A.3 Relative Object Expressions

You can use the relative-object-expression element to determine approver roles. It contains the attributes subject-type, relationship-path-id, and relative-object-type. The subject-type and relative-object-type attributes take the values organization, person, and role. However, the relationship-path-id attribute takes a value depending on the subject-type and relative-object-type attributes. You can have various subject-type and relative-object-type combinations such as person-person.

Table A-2 lists the values that the relationship-path-id attribute takes when a person-person combination is used.

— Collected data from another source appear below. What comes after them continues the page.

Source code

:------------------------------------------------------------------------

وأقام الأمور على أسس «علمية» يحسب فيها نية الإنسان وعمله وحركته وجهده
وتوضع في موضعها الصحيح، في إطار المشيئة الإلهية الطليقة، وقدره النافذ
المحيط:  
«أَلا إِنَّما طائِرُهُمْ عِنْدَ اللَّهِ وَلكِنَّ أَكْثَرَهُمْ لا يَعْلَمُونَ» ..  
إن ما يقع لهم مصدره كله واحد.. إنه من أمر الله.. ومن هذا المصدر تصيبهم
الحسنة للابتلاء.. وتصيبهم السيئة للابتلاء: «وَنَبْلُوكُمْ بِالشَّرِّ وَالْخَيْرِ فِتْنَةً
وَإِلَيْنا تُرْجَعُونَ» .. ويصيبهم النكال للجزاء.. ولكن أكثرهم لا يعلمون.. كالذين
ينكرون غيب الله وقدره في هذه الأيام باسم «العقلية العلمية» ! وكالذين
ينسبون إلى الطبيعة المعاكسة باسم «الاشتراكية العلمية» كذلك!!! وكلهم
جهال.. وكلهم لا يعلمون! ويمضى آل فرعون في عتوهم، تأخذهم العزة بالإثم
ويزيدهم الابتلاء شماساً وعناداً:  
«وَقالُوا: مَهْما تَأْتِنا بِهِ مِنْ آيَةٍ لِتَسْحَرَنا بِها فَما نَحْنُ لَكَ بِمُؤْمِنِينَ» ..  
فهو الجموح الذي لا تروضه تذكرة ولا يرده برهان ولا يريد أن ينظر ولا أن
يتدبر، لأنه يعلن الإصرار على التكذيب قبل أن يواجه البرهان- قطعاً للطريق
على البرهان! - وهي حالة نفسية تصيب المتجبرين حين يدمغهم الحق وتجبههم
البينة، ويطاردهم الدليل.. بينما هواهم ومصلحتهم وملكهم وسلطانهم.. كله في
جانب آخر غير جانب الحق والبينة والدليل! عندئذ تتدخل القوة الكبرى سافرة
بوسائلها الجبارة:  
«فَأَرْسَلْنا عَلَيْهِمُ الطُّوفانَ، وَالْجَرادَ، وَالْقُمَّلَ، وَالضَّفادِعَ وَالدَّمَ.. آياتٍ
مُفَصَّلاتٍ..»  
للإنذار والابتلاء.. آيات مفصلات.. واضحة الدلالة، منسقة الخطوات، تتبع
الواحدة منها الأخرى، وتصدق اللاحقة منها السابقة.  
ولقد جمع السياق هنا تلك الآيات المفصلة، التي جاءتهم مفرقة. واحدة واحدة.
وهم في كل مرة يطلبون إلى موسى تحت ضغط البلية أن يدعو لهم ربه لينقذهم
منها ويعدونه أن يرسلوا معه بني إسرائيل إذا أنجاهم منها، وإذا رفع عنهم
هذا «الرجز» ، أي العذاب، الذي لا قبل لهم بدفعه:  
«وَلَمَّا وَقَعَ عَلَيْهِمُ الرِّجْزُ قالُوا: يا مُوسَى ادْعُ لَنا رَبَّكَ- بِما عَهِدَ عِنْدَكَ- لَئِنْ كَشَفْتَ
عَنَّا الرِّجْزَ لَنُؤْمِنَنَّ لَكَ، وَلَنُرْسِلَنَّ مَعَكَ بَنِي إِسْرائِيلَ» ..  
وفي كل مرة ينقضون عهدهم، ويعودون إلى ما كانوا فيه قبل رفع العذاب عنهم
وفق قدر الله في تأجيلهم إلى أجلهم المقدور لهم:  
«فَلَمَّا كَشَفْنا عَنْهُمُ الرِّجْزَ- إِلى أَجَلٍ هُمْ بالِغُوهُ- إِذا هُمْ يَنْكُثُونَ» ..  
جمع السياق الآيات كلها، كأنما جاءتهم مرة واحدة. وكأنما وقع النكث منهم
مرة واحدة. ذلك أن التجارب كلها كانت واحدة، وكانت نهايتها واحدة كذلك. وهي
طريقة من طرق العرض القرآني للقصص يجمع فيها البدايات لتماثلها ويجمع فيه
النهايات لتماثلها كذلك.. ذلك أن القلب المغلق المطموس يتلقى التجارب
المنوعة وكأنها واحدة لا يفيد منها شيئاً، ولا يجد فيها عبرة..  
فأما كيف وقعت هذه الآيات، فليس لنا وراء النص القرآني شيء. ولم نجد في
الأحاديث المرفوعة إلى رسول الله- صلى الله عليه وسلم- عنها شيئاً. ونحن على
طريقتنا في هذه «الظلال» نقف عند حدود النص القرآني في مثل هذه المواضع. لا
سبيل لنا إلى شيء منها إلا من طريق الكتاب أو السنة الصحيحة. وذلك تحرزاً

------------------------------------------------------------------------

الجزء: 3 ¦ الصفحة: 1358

Table A-2 Attribute Values for relationship-path-id

Combination	relationship-path-id Attributes
`person-person`	`managedPeople` `manager` `secretarialClients` `secretary`
`person-organization`	`headedOrgs`
`person-itRole`	`ownedITRoles`
`person-systemRole`	`ownedSystemRoles`
`person-businessRole`	`ownedBusinessRoles`
`person-approverRole`	`ownedApproverRoles`
`abstractOrg-abstractOrg`	`parent_reporting_organization` `parent_location_organization` `parent_cost_center_organization`

A.4 Role Membership Expressions

As discussed in the preceding chapter, the role-member-expression element contains the aliased-reference element.

The aliased-reference element uses the attributes object-type and attribute-id. The object-type attribute can take the values abstractRole and its inherited object types. For a corresponding list of values that these object-type attributes can take, see Table A-1.